Saturday, November 27, 2004

WHy am i not like u guyz... why am i not tt similar... now then i noe ... frenz muz be similar.... rmbr tt... how wld u feel if ur frenz will nvr ever call u out... if ur frenz are like this.. obviously they woulnt wan u ard... rmbr tt day... " u go eat then go home ok?" then the 2 juz leave like tt... how wld u feel.... i realli dunno wat to say... how to feel... i always try to 4get... but i cant.. shit.. i hav to suffer in jc too... no one in the same combi... shit... i hate all this...i hate prom...


10:16 pm





Thursday, November 25, 2004

My life is so confusing....
am i fat?
am i mean?
am i nice?
my life is wierd?
who am i?




11:16 pm





Monday, November 15, 2004

Surprise surprise!! i'm blogging!!!

there's juz some things tat i need to let out... ahhh!!!!
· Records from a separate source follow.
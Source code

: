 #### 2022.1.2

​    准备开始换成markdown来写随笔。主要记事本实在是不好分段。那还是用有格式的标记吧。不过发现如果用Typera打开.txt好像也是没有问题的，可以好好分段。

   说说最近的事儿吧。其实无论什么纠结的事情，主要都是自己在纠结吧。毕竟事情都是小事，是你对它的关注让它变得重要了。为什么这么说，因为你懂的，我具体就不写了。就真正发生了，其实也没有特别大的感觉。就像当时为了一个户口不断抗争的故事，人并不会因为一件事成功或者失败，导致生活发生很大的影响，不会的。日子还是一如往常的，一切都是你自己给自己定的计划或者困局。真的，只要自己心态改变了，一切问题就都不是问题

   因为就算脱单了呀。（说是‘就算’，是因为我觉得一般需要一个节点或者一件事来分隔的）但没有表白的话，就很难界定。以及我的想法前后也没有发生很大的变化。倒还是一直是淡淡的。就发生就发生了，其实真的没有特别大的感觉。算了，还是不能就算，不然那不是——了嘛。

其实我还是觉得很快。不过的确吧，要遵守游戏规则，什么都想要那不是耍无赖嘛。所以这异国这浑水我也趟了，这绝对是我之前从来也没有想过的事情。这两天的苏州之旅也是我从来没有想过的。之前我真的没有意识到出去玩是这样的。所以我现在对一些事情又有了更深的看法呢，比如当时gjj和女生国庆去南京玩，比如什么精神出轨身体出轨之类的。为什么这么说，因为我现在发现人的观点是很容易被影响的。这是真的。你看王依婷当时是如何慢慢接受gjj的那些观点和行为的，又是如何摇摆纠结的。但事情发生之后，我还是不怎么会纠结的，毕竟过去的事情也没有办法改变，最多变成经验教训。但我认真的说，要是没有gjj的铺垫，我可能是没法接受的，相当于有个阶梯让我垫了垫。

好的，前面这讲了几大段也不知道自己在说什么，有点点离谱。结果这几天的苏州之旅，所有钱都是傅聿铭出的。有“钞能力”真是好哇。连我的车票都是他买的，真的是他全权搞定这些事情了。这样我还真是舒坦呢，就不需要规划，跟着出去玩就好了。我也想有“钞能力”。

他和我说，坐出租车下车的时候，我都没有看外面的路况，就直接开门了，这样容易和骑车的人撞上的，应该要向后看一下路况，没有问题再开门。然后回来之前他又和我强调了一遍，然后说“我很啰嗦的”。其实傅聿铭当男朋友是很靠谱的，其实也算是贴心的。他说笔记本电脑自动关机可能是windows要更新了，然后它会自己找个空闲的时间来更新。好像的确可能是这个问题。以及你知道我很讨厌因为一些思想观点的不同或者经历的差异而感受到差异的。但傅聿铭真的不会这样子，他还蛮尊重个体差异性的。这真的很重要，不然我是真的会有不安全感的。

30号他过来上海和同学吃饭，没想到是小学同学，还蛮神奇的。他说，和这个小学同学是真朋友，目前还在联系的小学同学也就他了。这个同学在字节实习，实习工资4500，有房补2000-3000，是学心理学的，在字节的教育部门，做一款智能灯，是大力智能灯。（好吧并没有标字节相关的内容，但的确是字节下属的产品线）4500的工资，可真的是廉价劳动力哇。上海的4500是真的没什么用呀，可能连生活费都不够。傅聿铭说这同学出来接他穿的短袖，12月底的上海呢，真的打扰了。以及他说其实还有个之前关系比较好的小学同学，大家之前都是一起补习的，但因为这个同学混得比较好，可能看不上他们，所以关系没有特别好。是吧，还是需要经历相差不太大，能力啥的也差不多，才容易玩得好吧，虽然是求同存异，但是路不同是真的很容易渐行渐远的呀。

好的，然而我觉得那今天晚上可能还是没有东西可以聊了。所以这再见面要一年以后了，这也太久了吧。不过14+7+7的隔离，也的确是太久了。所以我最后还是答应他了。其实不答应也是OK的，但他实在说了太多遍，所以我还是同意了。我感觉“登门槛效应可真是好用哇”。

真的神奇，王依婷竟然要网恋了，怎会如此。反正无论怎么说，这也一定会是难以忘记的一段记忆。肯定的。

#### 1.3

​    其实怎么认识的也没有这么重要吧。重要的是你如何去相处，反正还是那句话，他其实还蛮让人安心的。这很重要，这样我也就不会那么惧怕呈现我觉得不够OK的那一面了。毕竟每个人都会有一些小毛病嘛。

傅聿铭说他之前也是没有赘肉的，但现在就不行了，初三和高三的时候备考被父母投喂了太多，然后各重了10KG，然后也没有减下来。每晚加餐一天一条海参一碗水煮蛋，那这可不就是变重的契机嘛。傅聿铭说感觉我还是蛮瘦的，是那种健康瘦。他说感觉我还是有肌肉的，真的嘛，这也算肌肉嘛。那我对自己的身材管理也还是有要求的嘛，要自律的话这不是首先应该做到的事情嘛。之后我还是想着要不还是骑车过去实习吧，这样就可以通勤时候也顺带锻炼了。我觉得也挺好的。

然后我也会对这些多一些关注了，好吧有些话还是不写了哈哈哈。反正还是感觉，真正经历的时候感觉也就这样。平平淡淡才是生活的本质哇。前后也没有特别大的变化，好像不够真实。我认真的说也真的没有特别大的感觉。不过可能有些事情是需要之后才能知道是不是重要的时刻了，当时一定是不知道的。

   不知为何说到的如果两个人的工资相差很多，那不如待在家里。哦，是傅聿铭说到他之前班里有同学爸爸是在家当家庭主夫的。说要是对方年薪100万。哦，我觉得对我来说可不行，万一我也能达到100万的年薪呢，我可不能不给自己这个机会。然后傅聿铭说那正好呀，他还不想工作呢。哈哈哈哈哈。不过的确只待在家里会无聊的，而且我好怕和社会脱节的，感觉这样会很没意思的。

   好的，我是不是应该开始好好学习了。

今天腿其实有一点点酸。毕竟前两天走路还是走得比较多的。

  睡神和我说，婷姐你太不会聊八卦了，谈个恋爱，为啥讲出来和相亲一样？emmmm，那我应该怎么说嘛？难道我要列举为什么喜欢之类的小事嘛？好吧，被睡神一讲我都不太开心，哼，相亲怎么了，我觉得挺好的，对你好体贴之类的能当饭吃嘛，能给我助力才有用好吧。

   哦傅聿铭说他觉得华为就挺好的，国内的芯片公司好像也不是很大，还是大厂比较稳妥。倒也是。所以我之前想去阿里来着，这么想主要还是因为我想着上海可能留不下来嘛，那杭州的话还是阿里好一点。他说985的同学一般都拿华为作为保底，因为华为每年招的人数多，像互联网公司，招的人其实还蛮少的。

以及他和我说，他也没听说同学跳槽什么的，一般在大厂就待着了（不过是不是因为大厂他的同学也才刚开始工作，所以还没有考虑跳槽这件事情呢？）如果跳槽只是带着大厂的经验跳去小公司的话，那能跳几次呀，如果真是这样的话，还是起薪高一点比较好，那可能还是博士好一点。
i noe tt u two are my gd frenz and get along veri well... u guyz get along so well tt it seemed as if u guyz din wan me ard.... i dunno how u guyz would feel but i hated it.. yes.. i was sleeping... i had to sleep becoz u two were talkin to urselves and i din think u wanted me to listen or sumting... u all know how i feel when i'm left out and well.. everythin is back to sq one... one of u told me how left out u were... now u know how shiok it is to leave a person out ... i dunno wat to say... u guyz juz plan to go out... no one calls me even when i'm rite beside u... if u guyz dun wan me to be ard... juz tell me... i hate to feel like purposely leave me out... it sux.... the feeling well... haiz... made me wanna cry.. but i noe i couldnt do tt... 23, 24.25 goin out rite? how abt me? i'm free... i knoe tt those hu hate me will feel damn happy reading this.. but good for u.... i hate all these... argh.,.. i hope tt this will sorta clear things out...



btw, when i'm suddenly veri quiet.. it is not becoz i hav no ppl to play soccer with.. or i realli love studying... its becoz.. i;m pissed... or i juz feel tt u guyz jus dun wan me to tok... tts all



sorri man... i'm juz feelin veri sad... and alone


7:35 pm





Friday, November 12, 2004

WELL.... I NID HELP!!!

haiz... i dream of dead ppl haiz.. famous dead people... why.... haiz... leslie chung b4 he died... freaky huh... it has beeen haunting me for quite a while... will tell friends who wanna hear abt it... i dreamt of ppl hu i used to care alot abt
and some hu i realii cherish now... haiz... my dreams seem to drive deep into my heart.. i feeel so wierd.. and i cant stop thinkin of it... my dreams came true b4... wonder if some will turn into reality again.. haiz..... this is tiring.. is the o levels stressing me up too much?? i realli dunnooo... ahhhh!!!!!


10:38 am





Tuesday, November 02, 2004

AHHHHHHHHH...... GUESS WHO"S BACK?

its my o's and wat am i doin? bloggin... haha... i'm kinda lazy when it comes to bloggin.... hangin out wif the girls today... wif fen and gui... haha.. fennie and heng.. haha.. she's pissed now... hahaa.... fen is like soooo skinny.... zi bei... wat u wan me to blog abt.... hey everyone./... thank u for entering my life.... this will be my onli not a\sadistic or depressing blog... now improving my english by blogging... haha... seee mrs lee... i work hard.... haha.... m,uz be ploud of me... haha..... hhaahahhaahhaha....


ALL O LEVEL PEEPS.... STUDYING IS GOOD... hahaa...

i feel so crappy... and i love it... haha... i wana go and play.... go o levels go... shoo/.. haha... i wrote a song:

o levels, o levels,
go away
come again
never!!
I think i'm so gonna screw things up man... jhaha... imagine in march everyone will like how did u do... i got 54... haha.... cry my eyes out... haha/....
ALL U PPL>>> PLS DO WELL>>> STUDY HARD>>> ALL THE BEST>>> THE END>>> I CANNOT FULL STOP COZ MY FINGERS STUCK ONTO THE SHIFTBUTTON!!!